The search for 12 impartial jurors begins,D’ARCY JENISHMay81995
The search for 12 impartial jurors begins
For the next four to six months, Justice Patrick LeSage will have one of the most difficult jobs in the country. The soft-spoken, quick-witted judge is presiding over the trial of Paul Bernardo, the 30-year-old former accountant charged with first-degree murder in the sex slayings of two southern Ontario schoolgirls. The case has received extraordinary publicity since Bernardo’s arrest in February, 1993, in St. Catharines, Ont., where the killings occurred. His trial, which enters the crucial stage of jury selection in Toronto this week, is expected to draw huge crowds, produce sensational testimony and attract intense media coverage. But first, defence and prosecution lawyers must screen a panel of 1,500 candidates to find 12 impartial jurors, a process that could take two weeks. ‘There’s never been a case in Canada with as much publicity as this one,” said Bruce Dumo, president of the Ontario Criminal Lawyers Association. “No doubt that will mean added headaches for LeSage and everyone involved.”
Barring unexpected developments, Crown attorney Ray Houlahan should be making his opening address to the jury before the end of May in the case that involves the murders of 14-year-old Leslie Mahaffy and 15-year-old Kristen French. His outline of the evidence against Bernardo will include some highly contentious home-made videotapes. The Crown intends to call nearly 90 witnesses, though none will be as crucial to its case as
Karla Homolka, Bernardo’s exwife, who turns 25 this week and is serving concurrent 12-year sentences for her part in the killings.
She was convicted in July, 1993, but the presiding judge, Justice Francis Kovacs, imposed a publication ban on the evidence to protect Bernardo’s right to a fair trial—a move that sparked an unprecedented amount of rumor and speculation about the case.
The high level of public interest, along with the extensive pretrial media coverage, has put immense pressure on LeSage because he is primarily responsible for ensuring that Bernardo receives a fair trial. He decided last fall to move the trial to Toronto because of the passions the crimes had aroused in St. Catharines. And in late January, he announced that the Ontario attorney general’s department would be asked to assemble a panel of 1,500 prospective jurors, one of the largest pools ever put together in Canada.
The selection process was scheduled to begin on May 1 when the candidates were to attend briefing sessions in two groups of 750 at a Toronto hotel. Court officials were to give each person an information document and a brief questionnaire prepared by LeSage in conjunction with Houlahan and chief defence lawyer John Rosen. The questionnaires were expected to eliminate anywhere from a third to half of those who were called. The remaining candidates were to be
given dates and times to appear in court, and most observers anticipated that the selection process would proceed at a rate of about 50 candidates per day.
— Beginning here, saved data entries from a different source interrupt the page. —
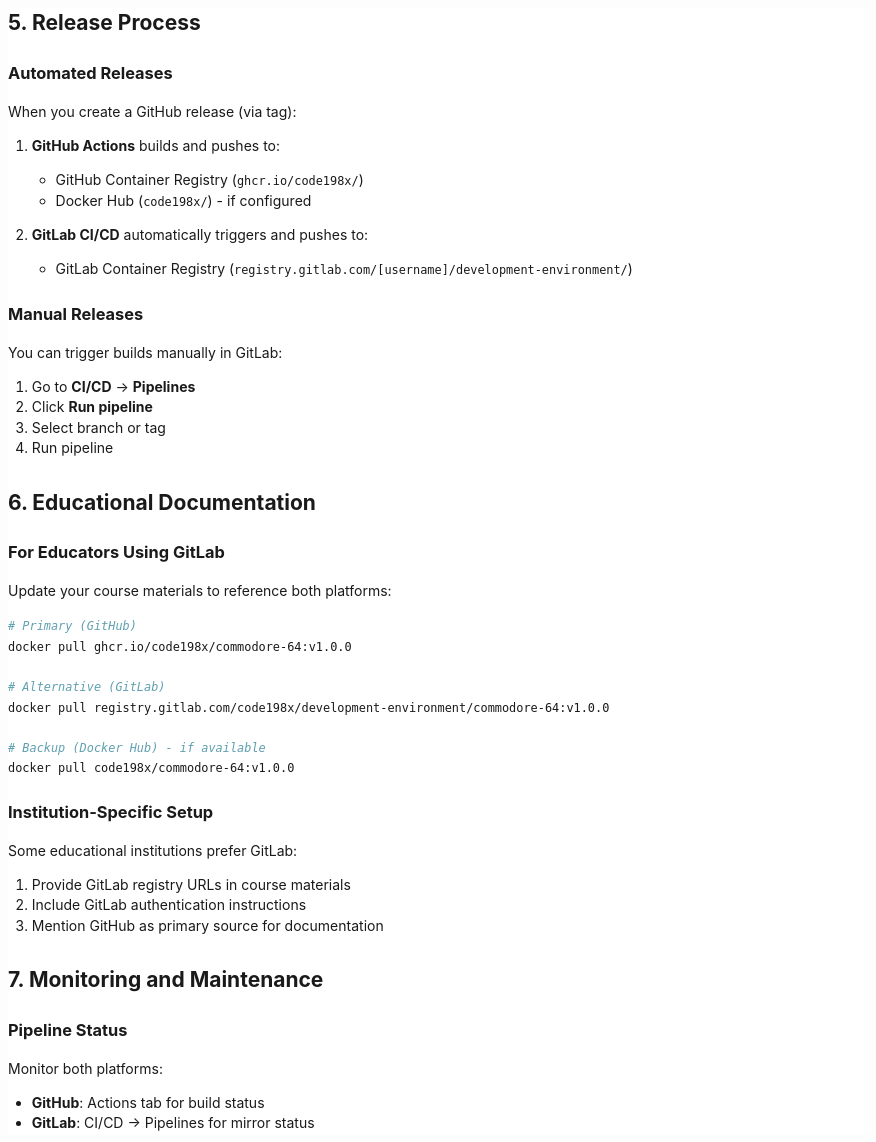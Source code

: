 ## 5. Release Process

### Automated Releases

When you create a GitHub release (via tag):

1. **GitHub Actions** builds and pushes to:
   - GitHub Container Registry (`ghcr.io/code198x/`)
   - Docker Hub (`code198x/`) - if configured

2. **GitLab CI/CD** automatically triggers and pushes to:
   - GitLab Container Registry (`registry.gitlab.com/[username]/development-environment/`)

### Manual Releases

You can trigger builds manually in GitLab:

1. Go to **CI/CD** → **Pipelines**
2. Click **Run pipeline**
3. Select branch or tag
4. Run pipeline

## 6. Educational Documentation

### For Educators Using GitLab

Update your course materials to reference both platforms:

```bash
# Primary (GitHub)
docker pull ghcr.io/code198x/commodore-64:v1.0.0

# Alternative (GitLab)
docker pull registry.gitlab.com/code198x/development-environment/commodore-64:v1.0.0

# Backup (Docker Hub) - if available
docker pull code198x/commodore-64:v1.0.0
```

### Institution-Specific Setup

Some educational institutions prefer GitLab:

1. Provide GitLab registry URLs in course materials
2. Include GitLab authentication instructions
3. Mention GitHub as primary source for documentation

## 7. Monitoring and Maintenance

### Pipeline Status

Monitor both platforms:
- **GitHub**: Actions tab for build status
- **GitLab**: CI/CD → Pipelines for mirror status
While LeSage is responsible for controlling the courtroom, officials of the Ontario attorney general’s department have taken unusual steps to ensure that an orderly atmosphere prevails in and around the six-storey courthouse. Members of the public are required to line up at a specified entrance for a chance to fill one of the 100 or so seats in the courtroom. Court officials will issue a ticket and stamp one hand of everyone who is admitted, to prevent them from selling their tickets. A senior department official also circulated a memo to courthouse staff, advising them to watch for unattended packages or any unusual behavior by members of the public. “If you receive strange telephone calls or notice anything suspicious, bring it to the attention of your supervisor,” the memo said.
The department, along with Metro Toronto police, have closed off two side streets outside the courthouse largely to accommodate an influx of television crews. The CBC, CTV and several local stations planned to carry live daily reports from outside the courthouse. They have set up editing studios in trailers provided by the attorney general’s department. And they intend to broadcast live from platforms erected on scaffolds over the sidewalk directly opposite the courthouse. Along with regular news stories and bulletins, TV news executives also plan extensive commentary on the trial. For example, Toronto-based CTV has retained two lawyers, one a specialist in criminal law and the other an expert in forensic science, to provide expert analysis of daily developments.
But while the cameras remain on the sidewalk outside the courthouse, the real drama will occur in LeSage’s courtroom once the jury is selected and witnesses begin testifying. And for all the pretrial media preparation, and public anticipation, the purpose of the drama is simple and straightforward: to determine how two young girls met their deaths, and to prove the guilt or innocence of Paul Bernardo, the handsome, preppylooking university graduate accused of murdering them.